Atherosclerosis—a chronic inflammatory disease of the artery wall—is the underlying cause of human coronary heart diseases. Cells within atherosclerotic lesions are heterogeneous and dynamic. Their pathological features have been characterized by histology and flow cytometry and more recently, by bulk-tissue omics profiling. Despite this progress, our knowledge of cell types and their roles in atherogenesis remains incomplete because of masking of differences across cells when using genomic measurement at bulk level. Single-cell RNA sequencing (scRNA-seq) has catalyzed a revolution in understanding of cellular heterogeneity in organ systems and diseases. This project applies scRNA-seq to define the genetic influences on cell subpopulations and functions in atherosclerotic lesion of transgenic mice for candidate risk genes of human coronary heart diseases as inspired by human genomic discoveries. The students involved in this project are expected to work on: (1) analysis of scRNA-seq data using R/Bioconductor packages; (2) Interpretation of the data using pathway and network analysis. Some relevant workflows are available through the “Resources” page of our lab website at

One selected candidate will receive a stipend via the DSI Scholars program.
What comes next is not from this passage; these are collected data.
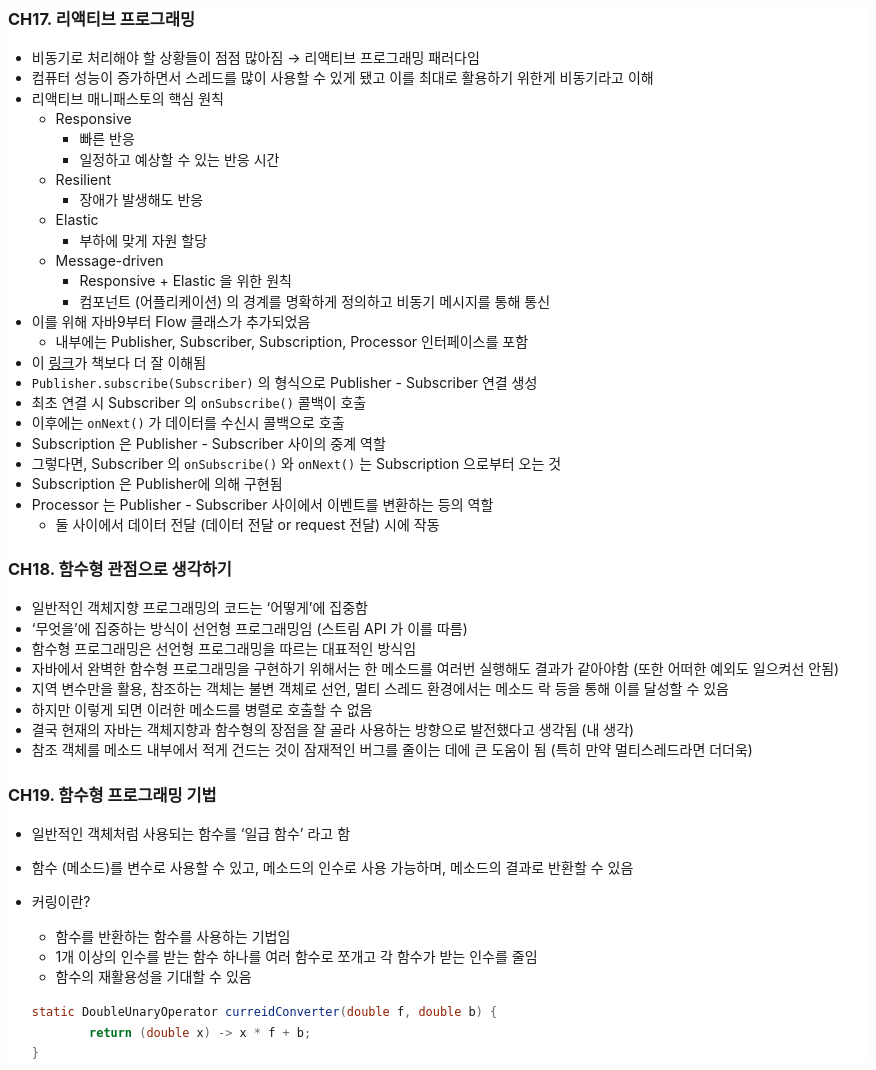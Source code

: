 ### CH17. 리액티브 프로그래밍

- 비동기로 처리해야 할 상황들이 점점 많아짐 → 리액티브 프로그래밍 패러다임
- 컴퓨터 성능이 증가하면서 스레드를 많이 사용할 수 있게 됐고 이를 최대로 활용하기 위한게 비동기라고 이해
- 리액티브 매니패스토의 핵심 원칙
    - Responsive
        - 빠른 반응
        - 일정하고 예상할 수 있는 반응 시간
    - Resilient
        - 장애가 발생해도 반응
    - Elastic
        - 부하에 맞게 자원 할당
    - Message-driven
        - Responsive + Elastic 을 위한 원칙
        - 컴포넌트 (어플리케이션) 의 경계를 명확하게 정의하고 비동기 메시지를 통해 통신
- 이를 위해 자바9부터 Flow 클래스가 추가되었음
    - 내부에는 Publisher, Subscriber, Subscription, Processor 인터페이스를 포함
- 이 [링크](https://sabarada.tistory.com/98)가 책보다 더 잘 이해됨
- `Publisher.subscribe(Subscriber)` 의 형식으로 Publisher - Subscriber 연결 생성
- 최초 연결 시 Subscriber 의 `onSubscribe()` 콜백이 호출
- 이후에는 `onNext()` 가 데이터를 수신시 콜백으로 호출
- Subscription 은 Publisher - Subscriber 사이의 중계 역할
- 그렇다면, Subscriber 의 `onSubscribe()` 와 `onNext()` 는 Subscription 으로부터 오는 것
- Subscription 은 Publisher에 의해 구현됨
- Processor 는 Publisher - Subscriber 사이에서 이벤트를 변환하는 등의 역할
    - 둘 사이에서 데이터 전달 (데이터 전달 or request 전달) 시에 작동

### CH18. 함수형 관점으로 생각하기

- 일반적인 객체지향 프로그래밍의 코드는 ‘어떻게’에 집중함
- ‘무엇을’에 집중하는 방식이 선언형 프로그래밍임 (스트림 API 가 이를 따름)
- 함수형 프로그래밍은 선언형 프로그래밍을 따르는 대표적인 방식임
- 자바에서 완벽한 함수형 프로그래밍을 구현하기 위해서는 한 메소드를 여러번 실행해도 결과가 같아야함
(또한 어떠한 예외도 일으켜선 안됨)
- 지역 변수만을 활용, 참조하는 객체는 불변 객체로 선언, 멀티 스레드 환경에서는 메소드 락 등을 통해 이를 달성할 수 있음
- 하지만 이렇게 되면 이러한 메소드를 병렬로 호출할 수 없음
- 결국 현재의 자바는 객체지향과 함수형의 장점을 잘 골라 사용하는 방향으로 발전했다고 생각됨 (내 생각)
- 참조 객체를 메소드 내부에서 적게 건드는 것이 잠재적인 버그를 줄이는 데에 큰 도움이 됨
(특히 만약 멀티스레드라면 더더욱)

### CH19. 함수형 프로그래밍 기법

- 일반적인 객체처럼 사용되는 함수를 ‘일급 함수’ 라고 함
- 함수 (메소드)를 변수로 사용할 수 있고, 메소드의 인수로 사용 가능하며, 메소드의 결과로 반환할 수 있음
- 커링이란?
    - 함수를 반환하는 함수를 사용하는 기법임
    - 1개 이상의 인수를 받는 함수 하나를 여러 함수로 쪼개고 각 함수가 받는 인수를 줄임
    - 함수의 재활용성을 기대할 수 있음
    
    ```java
    static DoubleUnaryOperator curreidConverter(double f, double b) {
    		return (double x) -> x * f + b;
    }
    ```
Amount is subject to available funding.

Faculty Advisor

  • Professor: Hanrui Zhang
  • Department/School: Medicine
  • Location: P&S 10-401
  • The Zhang laboratory is interested in studying the role of macrophages in cardiometabolic diseases using human iPS cells, CRISPR gene editing and screening, and functional genomic approaches including next-generation sequencing.

Project Timeline

  • Earliest starting date: 10/15/2019
  • End date: 5/31/2020
  • Number of hours per week of research expected during Fall 2019: ~4

Candidate requirements

  • Skill sets: R and Bioconductor; Python
  • Student eligibility: freshman, sophomore, junior, senior, master’s
  • International students on F1 or J1 visa: eligible
  • Additional comments: Interested in bioinformatics in a biomedical research setting.